I feel like I understand communist theory pretty well at a basic level, and I believe in it, but I just don’t see what part of it requires belief in an objective world of matter. I don’t believe in matter and I’m still a communist. And it seems that in the 21st century most people believe in materialism but not communism. What part of “people should have access to the stuff they need to live” requires believing that such stuff is real? After all, there are nonmaterial industries and they still need communism. Workers in the music industry are producing something that nearly everyone can agree only exists in our heads. And they’re still exploited by capital, despite musical instruments being relatively cheap these days, because capital owns the system of distribution networks and access to consumers that is the means of profitability for music. Spotify isn’t material, it’s a computer program. It’s information. It’s a thoughtform. Yet it’s still a means of production that ought to be seized for the liberation of the musician worker. What does materialism have to do with any of this?
Sorry you’re getting bad answers. There is actually a real answer to this.
The first part I think most people got right: you are using a different definition of materialism than Marx did.
What Marx means when he says materialism is where everyone is failing you. For example, Marx and Engels disagreed on Engels project to demonstrate that the physical world operates dialectically. Marx was very clear on his position: the metaphysical expression of that which is material is immaterial.
And here we have a glimpse of the meaning of materialism.
Material here is not a noun. It’s an adjective. That which is material TO SOCIETY stands in opposition to that which is immaterial (not material) TO SOCIETY. Not “is it matter?” but “does it matter?”
Society exists in the real world.
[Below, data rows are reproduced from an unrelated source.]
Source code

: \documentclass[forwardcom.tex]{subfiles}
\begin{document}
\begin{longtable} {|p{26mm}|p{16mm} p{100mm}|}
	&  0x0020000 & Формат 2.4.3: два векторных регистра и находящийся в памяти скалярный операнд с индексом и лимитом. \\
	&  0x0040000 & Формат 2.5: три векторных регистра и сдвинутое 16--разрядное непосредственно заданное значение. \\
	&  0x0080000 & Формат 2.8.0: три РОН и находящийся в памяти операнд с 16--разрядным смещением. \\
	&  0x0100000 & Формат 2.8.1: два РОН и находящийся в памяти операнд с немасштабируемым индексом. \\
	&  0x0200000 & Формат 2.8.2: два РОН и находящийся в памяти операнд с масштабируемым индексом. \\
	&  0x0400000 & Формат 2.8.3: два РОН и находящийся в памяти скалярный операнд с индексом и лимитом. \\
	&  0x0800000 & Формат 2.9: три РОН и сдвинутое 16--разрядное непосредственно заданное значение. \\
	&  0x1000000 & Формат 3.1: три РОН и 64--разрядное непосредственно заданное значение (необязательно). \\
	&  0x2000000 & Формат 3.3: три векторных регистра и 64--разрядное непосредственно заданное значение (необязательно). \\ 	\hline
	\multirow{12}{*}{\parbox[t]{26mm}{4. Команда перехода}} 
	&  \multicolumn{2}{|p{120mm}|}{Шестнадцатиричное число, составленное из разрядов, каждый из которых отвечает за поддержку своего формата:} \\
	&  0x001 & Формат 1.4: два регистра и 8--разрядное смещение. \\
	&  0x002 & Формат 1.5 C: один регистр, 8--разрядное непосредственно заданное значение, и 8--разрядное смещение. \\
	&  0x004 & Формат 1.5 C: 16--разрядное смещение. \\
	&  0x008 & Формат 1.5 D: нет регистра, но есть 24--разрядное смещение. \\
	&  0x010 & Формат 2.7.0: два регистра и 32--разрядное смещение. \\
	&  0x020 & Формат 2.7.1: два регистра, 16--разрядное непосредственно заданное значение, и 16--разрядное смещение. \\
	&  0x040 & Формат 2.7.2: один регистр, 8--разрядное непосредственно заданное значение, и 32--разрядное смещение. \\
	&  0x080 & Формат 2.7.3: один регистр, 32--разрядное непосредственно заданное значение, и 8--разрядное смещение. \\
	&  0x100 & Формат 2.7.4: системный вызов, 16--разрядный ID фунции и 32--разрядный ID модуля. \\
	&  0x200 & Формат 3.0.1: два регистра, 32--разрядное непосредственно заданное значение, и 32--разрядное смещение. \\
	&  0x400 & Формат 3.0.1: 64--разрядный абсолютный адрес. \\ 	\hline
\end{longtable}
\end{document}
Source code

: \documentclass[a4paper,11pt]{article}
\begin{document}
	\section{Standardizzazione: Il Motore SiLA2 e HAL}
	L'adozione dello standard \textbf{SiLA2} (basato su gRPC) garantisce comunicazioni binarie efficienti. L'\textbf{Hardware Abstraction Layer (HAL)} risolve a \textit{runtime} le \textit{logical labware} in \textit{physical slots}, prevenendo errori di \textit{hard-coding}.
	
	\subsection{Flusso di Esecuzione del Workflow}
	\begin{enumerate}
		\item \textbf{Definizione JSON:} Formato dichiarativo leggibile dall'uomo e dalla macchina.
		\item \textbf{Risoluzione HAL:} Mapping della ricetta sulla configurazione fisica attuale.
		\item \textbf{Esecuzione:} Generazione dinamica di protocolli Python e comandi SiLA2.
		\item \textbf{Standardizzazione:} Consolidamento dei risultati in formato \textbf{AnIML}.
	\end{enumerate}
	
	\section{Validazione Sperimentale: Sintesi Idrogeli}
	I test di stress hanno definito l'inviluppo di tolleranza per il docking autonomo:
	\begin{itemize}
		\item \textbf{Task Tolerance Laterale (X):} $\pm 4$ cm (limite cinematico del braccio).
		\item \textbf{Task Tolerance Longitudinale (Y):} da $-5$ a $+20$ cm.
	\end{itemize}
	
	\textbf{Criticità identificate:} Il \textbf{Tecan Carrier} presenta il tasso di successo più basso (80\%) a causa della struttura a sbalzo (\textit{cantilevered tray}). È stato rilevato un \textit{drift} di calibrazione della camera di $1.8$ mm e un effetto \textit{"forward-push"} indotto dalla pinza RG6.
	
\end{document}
Human society is also socially constructed in the minds of persons. What is in the minds of persons is material to society, even if that which is in the minds of people refers to things that are immaterial.
How is this possible? It is possible when we use this definition of materiality:
That which is material is that which is causally linked.
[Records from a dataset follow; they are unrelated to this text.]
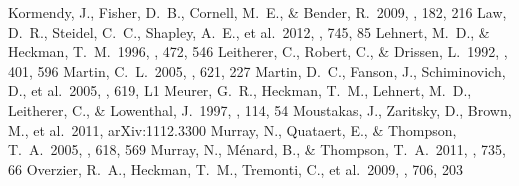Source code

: \documentclass[apj]{emulateapj}
\begin{document}
\begin{thebibliography}{}
 Kormendy, J., Fisher, D.~B.,
  Cornell, M.~E., \& Bender, R.\ 2009, \apjs, 182, 216
 Law, D.~R., Steidel, C.~C., Shapley,
  A.~E., et al.\ 2012, \apj, 745, 85
 Lehnert, M.~D., \& Heckman,
  T.~M.\ 1996, \apj, 472, 546
 Leitherer, C., Robert, C., \&
  Drissen, L.\ 1992, \apj, 401, 596
 Martin, C.~L.\ 2005, \apj, 621, 227
 Martin, D.~C., Fanson, J.,
  Schiminovich, D., et al.\ 2005, \apjl, 619, L1
 Meurer, G.~R., Heckman, T.~M.,
  Lehnert, M.~D., Leitherer, C., \& Lowenthal, J.\ 1997, \aj, 114, 54
 Moustakas, J., Zaritsky, D.,
  Brown, M., et al.\ 2011, arXiv:1112.3300
 Murray, N., Quataert, E., \&
  Thompson, T.~A.\ 2005, \apj, 618, 569
 Murray, N., M{\'e}nard, B., \&
  Thompson, T.~A.\ 2011, \apj, 735, 66
 Overzier, R.~A., Heckman,
  T.~M., Tremonti, C., et al.\ 2009, \apj, 706, 203

\end{thebibliography}
\end{document}
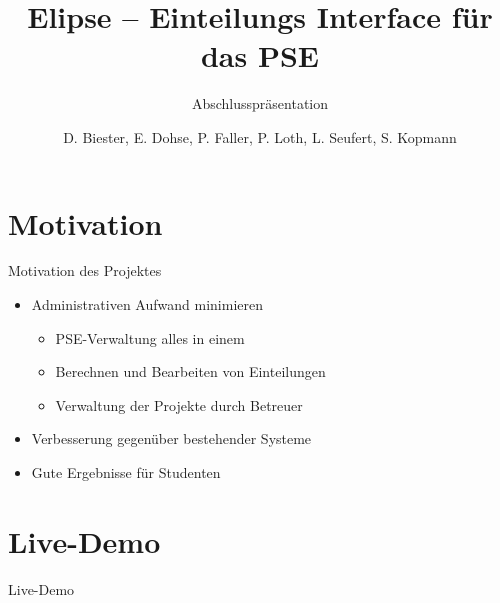 \documentclass[18pt]{beamer}
\title[Elipse]{Elipse -- Einteilungs Interface für das PSE}
\subtitle{Abschlusspräsentation}
\author{D. Biester, E. Dohse, P. Faller, P. Loth, L. Seufert, S. Kopmann}
\institute{IPD Snelting}
\begin{document}

\begin{frame}
\titlepage
\end{frame}


\section{Motivation}
\begin{frame}{Motivation des Projektes}
\begin{itemize}
\item Administrativen Aufwand minimieren
\begin{itemize}
  \item PSE-Verwaltung alles in einem
  \item Berechnen und Bearbeiten von Einteilungen
  \item Verwaltung der Projekte durch Betreuer
    \end{itemize}
\item Verbesserung gegenüber bestehender Systeme
\item Gute Ergebnisse für Studenten

\end{itemize}
\end{frame}

\section{Live-Demo}
\begin{frame}
 \begin{center}
  \Huge Live-Demo
 \end{center}
\end{frame}
\end{document}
That’s it. Cause and effect are the easiest way to understand materiality. What is immaterial? Objective morality is immaterial. Whether something is objectively good or objectively evil has zero causal impact on the world (except mentally, but I will get to that). Whether morality is objectively real or not is also immaterial, again because of a lack of casual connection to anything. Platonic forms, also completely acausal.
So whether the expression of that causality is through substance or not is immaterial, in so far as the metaphysics has no bearing on causal relationships. If it turns out that matter is not real, as you say, we must still contend with cause-effect relationships. If your chosen metaphysics is closer to real reality than contemporary mainstream understandings, it will be judged so because it offers better explanatory power for society to bring about changes to conditions. The correct answer to what is reality is always material to society if it offers society causal mechanisms for effective change.
So what about beliefs? Persons act. That much is true. Those acts we call behaviors. Those behaviors are causally linked. They cause things to change. But what are behaviors caused by? Beliefs. Your behaviors are caused by your beliefs. And what causes your beliefs? Your experiences. Experiences cause beliefs, beliefs cause behaviors, behaviors cause changes in the world. That causes experiences? Changes in the world. So when someone behaves near you, you sense those behaviors and the changes those behaviors cause and you experience something and it causes changes to your beliefs.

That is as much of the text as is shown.